(Collected data)
..........

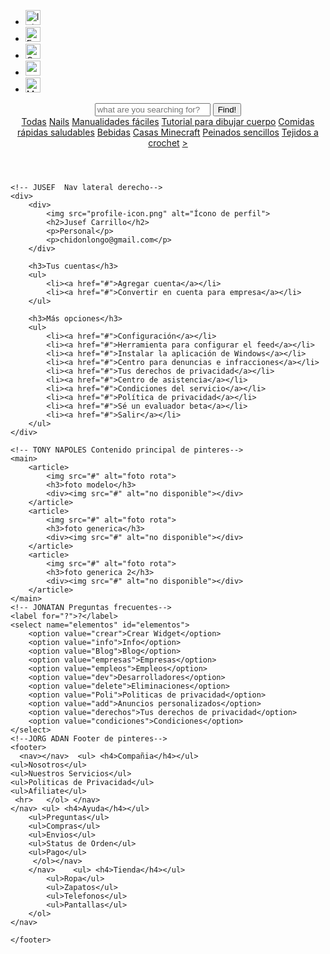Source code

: <!DOCTYPE html>
<html lang="en">
<head>
    <meta charset="UTF-8">
    <meta name="viewport" content="width=device-width, initial-scale=1.0">
    <title>Pinterest 2.0</title>
</head>
<body>
    <!-- Header de pinteres-->
    <!-- SCAR Nav lateral izquierdo-->
    <nav>
        <ul>
            <li>
                <a>
                    <img style="width: 24px; height: 24px;" src="https://cdn-icons-png.flaticon.com/512/25/25694.png" alt="Inicio">
                </a>
            </li>
            <li>
                <a>
                    <img style="width: 24px; height: 24px;"  src="https://cdn-icons-png.flaticon.com/512/105/105503.png" alt="Explorar">
                </a>
            </li>
            <li>
                <a >
                    <img style="width: 24px; height: 24px;"  src="https://cdn-icons-png.flaticon.com/512/1828/1828926.png" alt="Crear">
                </a>
            </li>
            <li>
                <a>
                    <img style="width: 24px; height: 24px;"  src="https://cdn-icons-png.flaticon.com/512/60/60753.png" alt="actualizaciones">
                </a>
            </li>
            <li>
                <a>
                    <img style="width: 24px; height: 24px;"  src="https://cdn-icons-png.flaticon.com/512/31/31278.png" alt="Mensajes">
                </a>
            </li>
        </ul>
    </nav> 
    <!-- KALEB Barra de búsqueda y opciones preferidas -->
    <header>
       <div class="field" id="searchform">
  <input type="text" id="searchterm" placeholder="what are you searching for?" />
  <button type="button" id="search">Find!</button>
</div>
        <nav>
            <a href="#">Todas</a>
            <a href="#">Nails</a>
            <a href="#">Manualidades fáciles</a>
            <a href="#">Tutorial para dibujar cuerpo</a>
            <a href="#">Comidas rápidas saludables</a>
            <a href="#">Bebidas</a>
            <a href="#">Casas Minecraft</a>
            <a href="#">Peinados sencillos</a>
            <a href="#">Tejidos a crochet</a>
            <a href="#">></a>
        </nav>
    </header> 

    <!-- JUSEF  Nav lateral derecho-->
    <div>
        <div>
            <img src="profile-icon.png" alt="Ícono de perfil">
            <h2>Jusef Carrillo</h2>
            <p>Personal</p>
            <p>chidonlongo@gmail.com</p>
        </div>
    
        <h3>Tus cuentas</h3>
        <ul>
            <li><a href="#">Agregar cuenta</a></li>
            <li><a href="#">Convertir en cuenta para empresa</a></li>
        </ul>
    
        <h3>Más opciones</h3>
        <ul>
            <li><a href="#">Configuración</a></li>
            <li><a href="#">Herramienta para configurar el feed</a></li>
            <li><a href="#">Instalar la aplicación de Windows</a></li>
            <li><a href="#">Centro para denuncias e infracciones</a></li>
            <li><a href="#">Tus derechos de privacidad</a></li>
            <li><a href="#">Centro de asistencia</a></li>
            <li><a href="#">Condiciones del servicio</a></li>
            <li><a href="#">Política de privacidad</a></li>
            <li><a href="#">Sé un evaluador beta</a></li>
            <li><a href="#">Salir</a></li>
        </ul>
    </div>
   
    <!-- TONY NAPOLES Contenido principal de pinteres-->
    <main>
        <article>
            <img src="#" alt="foto rota">
            <h3>foto modelo</h3>
            <div><img src="#" alt="no disponible"></div>
        </article>
        <article>
            <img src="#" alt="foto rota">
            <h3>foto generica</h3>
            <div><img src="#" alt="no disponible"></div>
        </article>
        <article>
            <img src="#" alt="foto rota">
            <h3>foto generica 2</h3>
            <div><img src="#" alt="no disponible"></div>
        </article>
    </main>
    <!-- JONATAN Preguntas frecuentes-->
    <label for="?">?</label>
    <select name="elementos" id="elementos">
        <option value="crear">Crear Widget</option>
        <option value="info">Info</option>
        <option value="Blog">Blog</option>
        <option value="empresas">Empresas</option>
        <option value="empleos">Empleos</option>
        <option value="dev">Desarrolladores</option>
        <option value="delete">Eliminaciones</option>
        <option value="Poli">Politicas de privacidad</option>
        <option value="add">Anuncios personalizados</option>
        <option value="derechos">Tus derechos de privacidad</option>
        <option value="condiciones">Condiciones</option>
    </select>
    <!--JORG ADAN Footer de pinteres-->
    <footer>
      <nav></nav>  <ul> <h4>Compañia</h4></ul>
    <ul>Nosotros</ul>
    <ul>Nuestros Servicios</ul>
    <ul>Politicas de Privacidad</ul>
    <ul>Afiliate</ul>
     <hr>   </ol> </nav>
    </nav> <ul> <h4>Ayuda</h4></ul>
        <ul>Preguntas</ul>
        <ul>Compras</ul>
        <ul>Envios</ul>
        <ul>Status de Orden</ul>
        <ul>Pago</ul>
         </ol></nav>
        </nav>    <ul> <h4>Tienda</h4></ul>
            <ul>Ropa</ul>
            <ul>Zapatos</ul>
            <ul>Telefonos</ul>
            <ul>Pantallas</ul>
        </ol>
    </nav>
    
    </footer>
</body>
</html>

..........

Reproduce every line in the records above that contains the word "derechos".

            <li><a href="#">Tus derechos de privacidad</a></li>
        <option value="derechos">Tus derechos de privacidad</option>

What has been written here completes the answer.